####This review contains spoilers.
Have you ever swam at night? Weightlessly floating on your back, looking up into the sky. It seems to stretch on forever. In that moment there is nothing between you and the stars. And so they begin to pull on you.
On the water, you sway. Up and down with the tide. No sound save the lapping of the waves, which, in turn, fade from your mind. The little points in the sky become overwhelming. A confrontation with nothingness and everything. The tiny specks of light, so much bigger than we can even comprehend. And there’s more of them than we could possibly count. An engulfing vista. And so we ask the questions that have been asked many times before us. Why are we here? And why here? Why can I float on the ocean? Why do I have to swim back to shore and continue with my life?
There is no one nor true answer for these questions. But Children of the Sea proposes its own: we are but eyes to see the universe, connected to its memory as observers. Although we may try, our words have limits. But our vision can be limitless.
The life on this planet is connect by a thread of evolution. Follow the line and we are led back to the ocean. There is now life below the sea and above it. We are divided by the limits of our physique. Symbolic, however, of the fragility of this divide is the whale. A body like our own, yet also like the fish below the water. Can we too exist along this divide? Can we adapt to go where we can’t, to see what we couldn’t.
Children of the Sea wants us to. It wants us to see the beauty of the world, to connect with others not through words but through the shared experience. And Children of the Sea does not believe in a shared human experience, but a universal experience. From mother to daughter, ad infinitum, a connection that traces back to the crucible of life. That is our shared experience. We all live on this planet. We all live in this universe.

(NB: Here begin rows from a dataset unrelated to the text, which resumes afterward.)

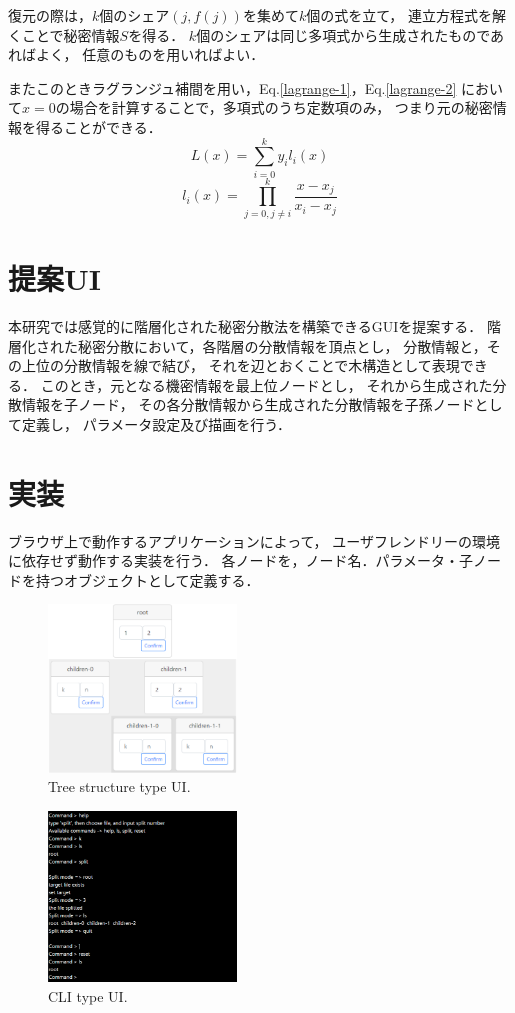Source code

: \documentclass[twocolumn, fleqn, uplatex]{jsarticle}
\begin{document}
復元の際は，$k$個のシェア$(j,f(j))$を集めて$k$個の式を立て，%
連立方程式を解くことで秘密情報$S$を得る．
$k$個のシェアは同じ多項式から生成されたものであればよく，%
任意のものを用いればよい．

またこのときラグランジュ補間を用い，Eq.\ref{lagrange-1}，Eq.\ref{lagrange-2}%
において$x=0$の場合を計算することで，多項式のうち定数項のみ，%
つまり元の秘密情報を得ることができる．
%
\begin{equation}
L(x) = \sum_{i=0}^{k}y_{i}l_{i}(x) \label{lagrange-1}
\end{equation}
%
\begin{equation}
l_{i}(x) = \prod_{j=0,j{\neq}i}^{k}{\frac{x-x_{j}}{x_{i}-x_{j}}} \label{lagrange-2}
\end{equation}
%
\section{提案UI}
本研究では感覚的に階層化された秘密分散法を構築できるGUIを提案する．%
階層化された秘密分散において，各階層の分散情報を頂点とし，%
分散情報と，その上位の分散情報を線で結び，%
それを辺とおくことで木構造として表現できる．
このとき，元となる機密情報を最上位ノードとし，%
それから生成された分散情報を子ノード，%
その各分散情報から生成された分散情報を子孫ノードとして定義し，%
パラメータ設定及び描画を行う．

\section{実装}
ブラウザ上で動作するアプリケーションによって，%
ユーザフレンドリーの環境に依存せず動作する実装を行う．
各ノードを，ノード名．パラメータ・子ノードを持つオブジェクトとして定義する．

\begin{figure}[htbp]
	\centering
	\includegraphics[width=5cm]{treeUI.png}
		\caption{Tree structure type UI.}
		\label{fig:treeUI}
\end{figure}

\begin{figure}[htbp]
	\centering
	\includegraphics[width=5cm]{cliUI.png}
		\caption{CLI type UI.}
		\label{fig:cliUI}
\end{figure}
\end{document}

With this in mind Children of the Sea wants you to consider your place as a human within this universal experience. Why do you look at the world? Why, when you see its beauty and fragility, do you act like you know best? It does not suggest that curiosity is our failing. No, it is our hubris, that we think that we’ve seen enough to act when really we should be looking.
With childlike innocence, Ruka learns this lesson before she makes mankind’s mistakes. She asks, at the end of the film, “why me?” And when she asks, we know the answer. The old lady responds, “have some faith in Umi and Sora, and yourself.” Children of the Sea believes it can be and should be anyone. Anyone that is willing to watch and not act. Anyone that knows how little they know. When floating on the sea we can become its children. Born to feel, to smell, to see.
In that weightless moment, starring up into the black sea of stars above and drifting atop the one below, we form a primal connection with our world. So find the time to float and watch.